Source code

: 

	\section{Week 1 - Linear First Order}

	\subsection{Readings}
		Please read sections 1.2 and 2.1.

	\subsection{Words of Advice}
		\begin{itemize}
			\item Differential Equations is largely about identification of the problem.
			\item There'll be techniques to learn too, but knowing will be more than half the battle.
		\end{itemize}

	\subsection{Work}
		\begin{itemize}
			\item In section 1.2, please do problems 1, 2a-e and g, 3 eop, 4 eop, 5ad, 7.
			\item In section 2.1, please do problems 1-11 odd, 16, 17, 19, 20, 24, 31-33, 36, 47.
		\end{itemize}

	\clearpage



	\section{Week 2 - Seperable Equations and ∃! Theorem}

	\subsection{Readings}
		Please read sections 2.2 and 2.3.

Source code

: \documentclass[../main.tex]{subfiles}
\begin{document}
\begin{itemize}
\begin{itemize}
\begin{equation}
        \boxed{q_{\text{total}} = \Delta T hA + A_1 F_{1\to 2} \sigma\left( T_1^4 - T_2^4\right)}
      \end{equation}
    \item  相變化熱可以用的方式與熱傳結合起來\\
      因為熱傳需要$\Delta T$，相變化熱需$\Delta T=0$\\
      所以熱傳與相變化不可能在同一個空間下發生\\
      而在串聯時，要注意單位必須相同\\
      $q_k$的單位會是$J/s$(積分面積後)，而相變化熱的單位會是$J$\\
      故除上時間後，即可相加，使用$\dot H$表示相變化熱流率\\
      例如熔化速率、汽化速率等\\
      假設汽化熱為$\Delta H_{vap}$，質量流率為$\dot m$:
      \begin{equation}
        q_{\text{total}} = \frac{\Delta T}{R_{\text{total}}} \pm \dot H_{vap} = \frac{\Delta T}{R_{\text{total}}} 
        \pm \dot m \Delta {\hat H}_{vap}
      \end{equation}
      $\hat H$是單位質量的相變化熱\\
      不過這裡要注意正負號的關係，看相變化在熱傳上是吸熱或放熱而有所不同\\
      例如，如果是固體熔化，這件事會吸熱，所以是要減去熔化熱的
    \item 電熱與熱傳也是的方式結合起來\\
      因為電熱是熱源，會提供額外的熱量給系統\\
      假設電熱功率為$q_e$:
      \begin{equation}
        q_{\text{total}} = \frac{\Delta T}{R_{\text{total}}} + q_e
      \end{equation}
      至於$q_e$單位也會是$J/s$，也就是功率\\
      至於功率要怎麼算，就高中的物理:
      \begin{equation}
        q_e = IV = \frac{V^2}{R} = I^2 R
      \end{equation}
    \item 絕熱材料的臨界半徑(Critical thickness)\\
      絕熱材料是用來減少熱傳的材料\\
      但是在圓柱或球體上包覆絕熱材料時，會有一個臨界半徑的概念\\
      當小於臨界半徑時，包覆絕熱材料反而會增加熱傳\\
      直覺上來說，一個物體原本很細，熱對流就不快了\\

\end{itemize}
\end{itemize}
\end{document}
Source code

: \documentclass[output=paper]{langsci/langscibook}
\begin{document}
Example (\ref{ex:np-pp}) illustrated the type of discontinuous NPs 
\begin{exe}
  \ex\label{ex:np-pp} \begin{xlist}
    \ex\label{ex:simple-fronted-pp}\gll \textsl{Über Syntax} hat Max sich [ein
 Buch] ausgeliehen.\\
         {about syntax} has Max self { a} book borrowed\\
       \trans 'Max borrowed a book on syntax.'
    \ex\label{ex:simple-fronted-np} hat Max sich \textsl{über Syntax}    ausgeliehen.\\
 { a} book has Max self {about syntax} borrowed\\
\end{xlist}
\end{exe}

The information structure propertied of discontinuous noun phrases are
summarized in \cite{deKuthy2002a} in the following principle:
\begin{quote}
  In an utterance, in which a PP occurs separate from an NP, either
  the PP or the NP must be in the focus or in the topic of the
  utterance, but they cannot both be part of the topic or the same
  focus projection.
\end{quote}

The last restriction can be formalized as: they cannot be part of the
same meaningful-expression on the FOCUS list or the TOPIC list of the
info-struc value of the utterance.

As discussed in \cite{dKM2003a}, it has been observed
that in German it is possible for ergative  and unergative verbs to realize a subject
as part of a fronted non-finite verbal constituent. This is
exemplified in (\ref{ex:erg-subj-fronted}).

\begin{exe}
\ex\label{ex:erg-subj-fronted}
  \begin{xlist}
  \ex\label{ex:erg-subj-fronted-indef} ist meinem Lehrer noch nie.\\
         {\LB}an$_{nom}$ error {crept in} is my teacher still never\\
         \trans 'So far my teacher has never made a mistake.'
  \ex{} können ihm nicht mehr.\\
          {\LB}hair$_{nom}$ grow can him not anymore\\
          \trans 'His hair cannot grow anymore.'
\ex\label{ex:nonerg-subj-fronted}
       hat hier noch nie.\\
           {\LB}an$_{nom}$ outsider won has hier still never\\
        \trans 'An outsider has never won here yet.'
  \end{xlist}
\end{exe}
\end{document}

WORK REQUIRED => From the entries above, return each line with the word "anymore" in it.

SOLUTION =>
          {\LB}hair$_{nom}$ grow can him not anymore\\
          \trans 'His hair cannot grow anymore.'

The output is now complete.